Omitting all pictures, retype the entries below exactly as given.

Saved entries

-------

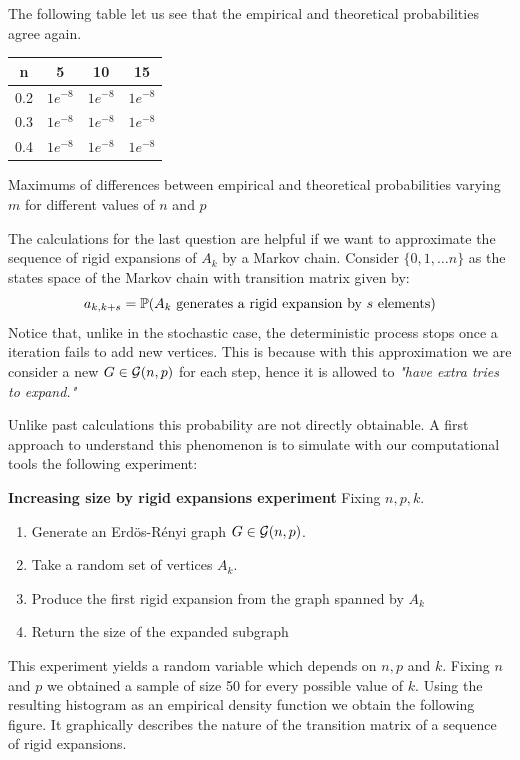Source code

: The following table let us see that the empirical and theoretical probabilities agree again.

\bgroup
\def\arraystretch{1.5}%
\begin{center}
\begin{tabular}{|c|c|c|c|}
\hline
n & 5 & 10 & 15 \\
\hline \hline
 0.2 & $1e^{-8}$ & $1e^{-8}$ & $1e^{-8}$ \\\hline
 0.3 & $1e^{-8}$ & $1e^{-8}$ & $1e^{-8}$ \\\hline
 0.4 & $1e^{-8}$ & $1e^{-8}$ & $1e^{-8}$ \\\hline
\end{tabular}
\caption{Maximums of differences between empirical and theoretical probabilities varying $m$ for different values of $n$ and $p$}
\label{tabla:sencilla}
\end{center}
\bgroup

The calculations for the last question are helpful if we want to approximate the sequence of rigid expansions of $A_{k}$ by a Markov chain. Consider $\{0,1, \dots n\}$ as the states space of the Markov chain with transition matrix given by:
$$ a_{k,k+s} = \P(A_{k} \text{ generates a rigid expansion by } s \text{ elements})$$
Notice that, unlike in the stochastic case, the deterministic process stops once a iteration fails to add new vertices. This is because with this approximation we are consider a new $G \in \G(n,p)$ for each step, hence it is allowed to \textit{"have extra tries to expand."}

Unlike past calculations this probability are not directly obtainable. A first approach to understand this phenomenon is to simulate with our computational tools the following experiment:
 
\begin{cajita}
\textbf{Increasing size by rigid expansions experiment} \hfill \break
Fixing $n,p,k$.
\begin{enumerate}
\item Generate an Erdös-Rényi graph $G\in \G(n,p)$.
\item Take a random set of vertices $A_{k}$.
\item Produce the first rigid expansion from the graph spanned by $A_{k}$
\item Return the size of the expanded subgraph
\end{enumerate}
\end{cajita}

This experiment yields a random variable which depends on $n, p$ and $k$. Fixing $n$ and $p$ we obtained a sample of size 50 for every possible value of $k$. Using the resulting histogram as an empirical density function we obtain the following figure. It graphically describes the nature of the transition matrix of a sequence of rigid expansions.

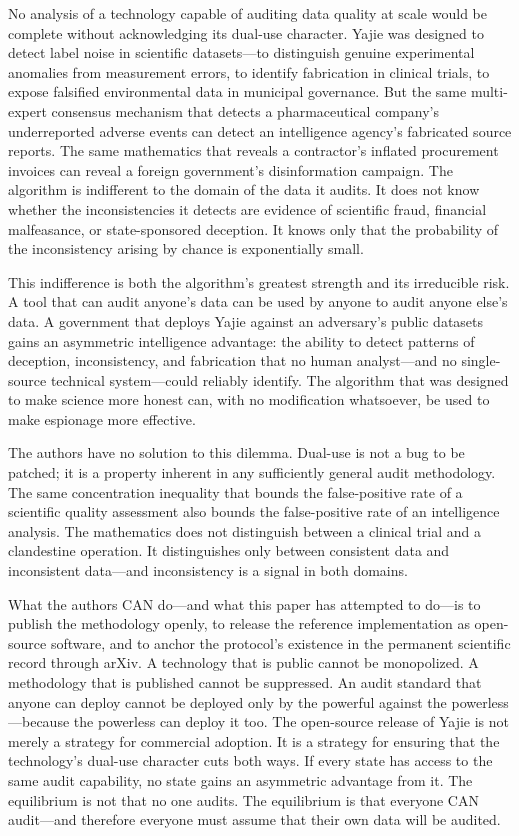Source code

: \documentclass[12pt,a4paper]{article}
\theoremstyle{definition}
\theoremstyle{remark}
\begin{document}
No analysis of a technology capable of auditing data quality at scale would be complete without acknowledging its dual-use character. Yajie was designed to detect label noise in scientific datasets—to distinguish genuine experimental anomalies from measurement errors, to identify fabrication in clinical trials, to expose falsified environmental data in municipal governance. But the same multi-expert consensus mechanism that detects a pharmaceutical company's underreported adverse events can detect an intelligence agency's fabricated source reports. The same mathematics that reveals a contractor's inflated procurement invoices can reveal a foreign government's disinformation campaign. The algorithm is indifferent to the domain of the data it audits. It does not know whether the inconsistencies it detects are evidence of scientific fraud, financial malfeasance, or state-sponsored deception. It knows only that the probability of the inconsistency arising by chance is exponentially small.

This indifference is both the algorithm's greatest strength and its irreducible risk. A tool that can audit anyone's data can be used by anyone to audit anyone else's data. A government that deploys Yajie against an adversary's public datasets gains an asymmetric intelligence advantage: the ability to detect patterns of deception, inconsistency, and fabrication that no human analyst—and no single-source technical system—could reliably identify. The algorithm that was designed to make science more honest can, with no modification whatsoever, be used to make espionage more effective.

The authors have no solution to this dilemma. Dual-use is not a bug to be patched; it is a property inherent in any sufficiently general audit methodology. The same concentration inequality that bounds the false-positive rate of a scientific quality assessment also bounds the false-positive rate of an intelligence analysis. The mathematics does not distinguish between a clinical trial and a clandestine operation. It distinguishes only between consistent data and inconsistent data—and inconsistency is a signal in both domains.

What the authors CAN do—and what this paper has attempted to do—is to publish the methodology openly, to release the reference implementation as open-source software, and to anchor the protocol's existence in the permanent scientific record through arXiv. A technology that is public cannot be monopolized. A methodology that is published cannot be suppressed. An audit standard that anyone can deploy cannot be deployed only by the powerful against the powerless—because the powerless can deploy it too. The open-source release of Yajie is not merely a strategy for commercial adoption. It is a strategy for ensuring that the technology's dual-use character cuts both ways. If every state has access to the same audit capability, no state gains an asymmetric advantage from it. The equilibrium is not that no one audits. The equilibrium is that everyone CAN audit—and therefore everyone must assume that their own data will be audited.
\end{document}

-------

Response area:
Source code

: The following table let us see that the empirical and theoretical probabilities agree again.

\bgroup
\def\arraystretch{1.5}%
\begin{center}
\begin{tabular}{|c|c|c|c|}
\hline
n & 5 & 10 & 15 \\
\hline \hline
 0.2 & $1e^{-8}$ & $1e^{-8}$ & $1e^{-8}$ \\\hline
 0.3 & $1e^{-8}$ & $1e^{-8}$ & $1e^{-8}$ \\\hline
 0.4 & $1e^{-8}$ & $1e^{-8}$ & $1e^{-8}$ \\\hline
\end{tabular}
\caption{Maximums of differences between empirical and theoretical probabilities varying $m$ for different values of $n$ and $p$}
\label{tabla:sencilla}
\end{center}
\bgroup

The calculations for the last question are helpful if we want to approximate the sequence of rigid expansions of $A_{k}$ by a Markov chain. Consider $\{0,1, \dots n\}$ as the states space of the Markov chain with transition matrix given by:
$$ a_{k,k+s} = \P(A_{k} \text{ generates a rigid expansion by } s \text{ elements})$$
Notice that, unlike in the stochastic case, the deterministic process stops once a iteration fails to add new vertices. This is because with this approximation we are consider a new $G \in \G(n,p)$ for each step, hence it is allowed to \textit{"have extra tries to expand."}

Unlike past calculations this probability are not directly obtainable. A first approach to understand this phenomenon is to simulate with our computational tools the following experiment:
 
\begin{cajita}
\textbf{Increasing size by rigid expansions experiment} \hfill \break
Fixing $n,p,k$.
\begin{enumerate}
\item Generate an Erdös-Rényi graph $G\in \G(n,p)$.
\item Take a random set of vertices $A_{k}$.
\item Produce the first rigid expansion from the graph spanned by $A_{k}$
\item Return the size of the expanded subgraph
\end{enumerate}
\end{cajita}

This experiment yields a random variable which depends on $n, p$ and $k$. Fixing $n$ and $p$ we obtained a sample of size 50 for every possible value of $k$. Using the resulting histogram as an empirical density function we obtain the following figure. It graphically describes the nature of the transition matrix of a sequence of rigid expansions.

Source code

: \documentclass[12pt,a4paper]{article}
\theoremstyle{definition}
\theoremstyle{remark}
\begin{document}
No analysis of a technology capable of auditing data quality at scale would be complete without acknowledging its dual-use character. Yajie was designed to detect label noise in scientific datasets—to distinguish genuine experimental anomalies from measurement errors, to identify fabrication in clinical trials, to expose falsified environmental data in municipal governance. But the same multi-expert consensus mechanism that detects a pharmaceutical company's underreported adverse events can detect an intelligence agency's fabricated source reports. The same mathematics that reveals a contractor's inflated procurement invoices can reveal a foreign government's disinformation campaign. The algorithm is indifferent to the domain of the data it audits. It does not know whether the inconsistencies it detects are evidence of scientific fraud, financial malfeasance, or state-sponsored deception. It knows only that the probability of the inconsistency arising by chance is exponentially small.

This indifference is both the algorithm's greatest strength and its irreducible risk. A tool that can audit anyone's data can be used by anyone to audit anyone else's data. A government that deploys Yajie against an adversary's public datasets gains an asymmetric intelligence advantage: the ability to detect patterns of deception, inconsistency, and fabrication that no human analyst—and no single-source technical system—could reliably identify. The algorithm that was designed to make science more honest can, with no modification whatsoever, be used to make espionage more effective.

The authors have no solution to this dilemma. Dual-use is not a bug to be patched; it is a property inherent in any sufficiently general audit methodology. The same concentration inequality that bounds the false-positive rate of a scientific quality assessment also bounds the false-positive rate of an intelligence analysis. The mathematics does not distinguish between a clinical trial and a clandestine operation. It distinguishes only between consistent data and inconsistent data—and inconsistency is a signal in both domains.

What the authors CAN do—and what this paper has attempted to do—is to publish the methodology openly, to release the reference implementation as open-source software, and to anchor the protocol's existence in the permanent scientific record through arXiv. A technology that is public cannot be monopolized. A methodology that is published cannot be suppressed. An audit standard that anyone can deploy cannot be deployed only by the powerful against the powerless—because the powerless can deploy it too. The open-source release of Yajie is not merely a strategy for commercial adoption. It is a strategy for ensuring that the technology's dual-use character cuts both ways. If every state has access to the same audit capability, no state gains an asymmetric advantage from it. The equilibrium is not that no one audits. The equilibrium is that everyone CAN audit—and therefore everyone must assume that their own data will be audited.
\end{document}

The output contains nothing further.